*PROMPT*:
Give again, word for word, every line below from the one that has "- 자주 사용하는 색상코드를 저장시켜 편리하게 사용하기 위함." through the one that has "- Clicks SUBMIT as soon as possible", both included, and no others.

[Collection entries]
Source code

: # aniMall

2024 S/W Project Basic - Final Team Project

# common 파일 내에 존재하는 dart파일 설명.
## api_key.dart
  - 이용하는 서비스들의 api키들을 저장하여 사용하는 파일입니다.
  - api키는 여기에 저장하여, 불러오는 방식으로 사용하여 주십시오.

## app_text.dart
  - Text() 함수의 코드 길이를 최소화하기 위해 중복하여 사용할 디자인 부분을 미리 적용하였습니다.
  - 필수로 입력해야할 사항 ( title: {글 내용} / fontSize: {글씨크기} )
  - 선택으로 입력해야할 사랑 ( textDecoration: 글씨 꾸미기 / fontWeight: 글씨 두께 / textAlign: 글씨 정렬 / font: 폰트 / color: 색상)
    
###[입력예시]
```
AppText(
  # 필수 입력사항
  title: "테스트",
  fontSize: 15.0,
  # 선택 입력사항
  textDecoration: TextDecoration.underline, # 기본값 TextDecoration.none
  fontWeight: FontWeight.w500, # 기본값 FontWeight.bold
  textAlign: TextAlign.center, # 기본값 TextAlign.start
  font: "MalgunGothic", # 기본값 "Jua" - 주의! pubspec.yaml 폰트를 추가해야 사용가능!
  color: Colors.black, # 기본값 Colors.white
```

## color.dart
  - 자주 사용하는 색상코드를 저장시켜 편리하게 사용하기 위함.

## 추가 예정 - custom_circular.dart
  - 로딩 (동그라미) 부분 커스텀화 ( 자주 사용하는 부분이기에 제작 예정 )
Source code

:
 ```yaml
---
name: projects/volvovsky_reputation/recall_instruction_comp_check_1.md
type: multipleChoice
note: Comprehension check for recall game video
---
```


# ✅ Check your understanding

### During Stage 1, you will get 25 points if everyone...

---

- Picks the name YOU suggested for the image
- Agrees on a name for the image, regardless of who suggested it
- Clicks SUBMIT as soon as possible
...
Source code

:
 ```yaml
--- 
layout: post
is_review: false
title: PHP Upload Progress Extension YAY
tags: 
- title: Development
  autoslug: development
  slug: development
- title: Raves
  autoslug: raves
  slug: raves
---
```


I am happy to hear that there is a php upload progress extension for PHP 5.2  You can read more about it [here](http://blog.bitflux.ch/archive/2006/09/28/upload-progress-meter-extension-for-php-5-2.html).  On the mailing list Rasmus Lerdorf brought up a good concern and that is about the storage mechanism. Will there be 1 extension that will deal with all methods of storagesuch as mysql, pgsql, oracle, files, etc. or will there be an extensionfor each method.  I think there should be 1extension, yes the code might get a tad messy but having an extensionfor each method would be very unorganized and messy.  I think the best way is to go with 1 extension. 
==
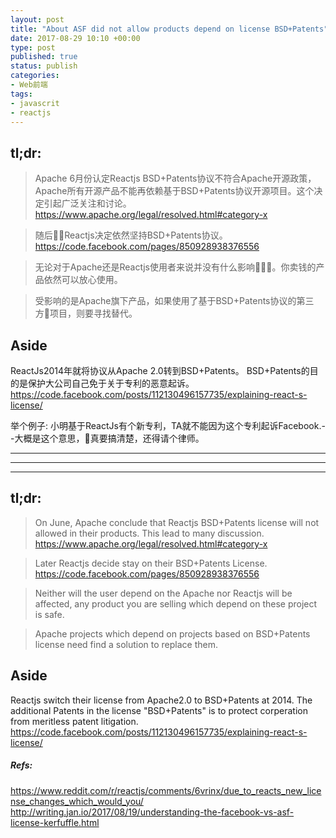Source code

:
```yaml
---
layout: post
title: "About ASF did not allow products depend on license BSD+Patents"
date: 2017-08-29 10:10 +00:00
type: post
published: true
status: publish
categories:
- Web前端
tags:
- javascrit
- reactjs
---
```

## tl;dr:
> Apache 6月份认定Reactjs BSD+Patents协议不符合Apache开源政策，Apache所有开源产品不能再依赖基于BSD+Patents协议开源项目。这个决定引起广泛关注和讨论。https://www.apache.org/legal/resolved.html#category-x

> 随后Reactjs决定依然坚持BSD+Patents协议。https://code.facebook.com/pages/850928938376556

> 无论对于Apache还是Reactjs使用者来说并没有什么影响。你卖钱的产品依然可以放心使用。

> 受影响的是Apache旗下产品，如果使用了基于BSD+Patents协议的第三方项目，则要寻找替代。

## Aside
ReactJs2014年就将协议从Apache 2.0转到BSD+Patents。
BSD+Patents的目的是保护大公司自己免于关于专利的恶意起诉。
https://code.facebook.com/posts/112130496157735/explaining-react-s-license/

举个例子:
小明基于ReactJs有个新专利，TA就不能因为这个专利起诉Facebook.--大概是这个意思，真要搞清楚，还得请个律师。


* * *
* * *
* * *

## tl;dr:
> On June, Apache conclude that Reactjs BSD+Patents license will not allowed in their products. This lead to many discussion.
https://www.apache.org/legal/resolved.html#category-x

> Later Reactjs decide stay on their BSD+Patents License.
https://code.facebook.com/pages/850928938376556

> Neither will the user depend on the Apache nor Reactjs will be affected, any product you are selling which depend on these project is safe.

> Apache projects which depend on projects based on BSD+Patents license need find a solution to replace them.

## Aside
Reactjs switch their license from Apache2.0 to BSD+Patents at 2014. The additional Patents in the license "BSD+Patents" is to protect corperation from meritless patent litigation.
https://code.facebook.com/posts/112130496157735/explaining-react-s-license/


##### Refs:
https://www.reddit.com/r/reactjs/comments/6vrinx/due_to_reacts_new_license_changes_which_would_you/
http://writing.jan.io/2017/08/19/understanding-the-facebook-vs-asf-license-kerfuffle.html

*WRITTEN REPLY*:
  - 자주 사용하는 색상코드를 저장시켜 편리하게 사용하기 위함.

## 추가 예정 - custom_circular.dart
  - 로딩 (동그라미) 부분 커스텀화 ( 자주 사용하는 부분이기에 제작 예정 )
Source code

:
 ```yaml
---
name: projects/volvovsky_reputation/recall_instruction_comp_check_1.md
type: multipleChoice
note: Comprehension check for recall game video
---
```


# ✅ Check your understanding

### During Stage 1, you will get 25 points if everyone...

---

- Picks the name YOU suggested for the image
- Agrees on a name for the image, regardless of who suggested it
- Clicks SUBMIT as soon as possible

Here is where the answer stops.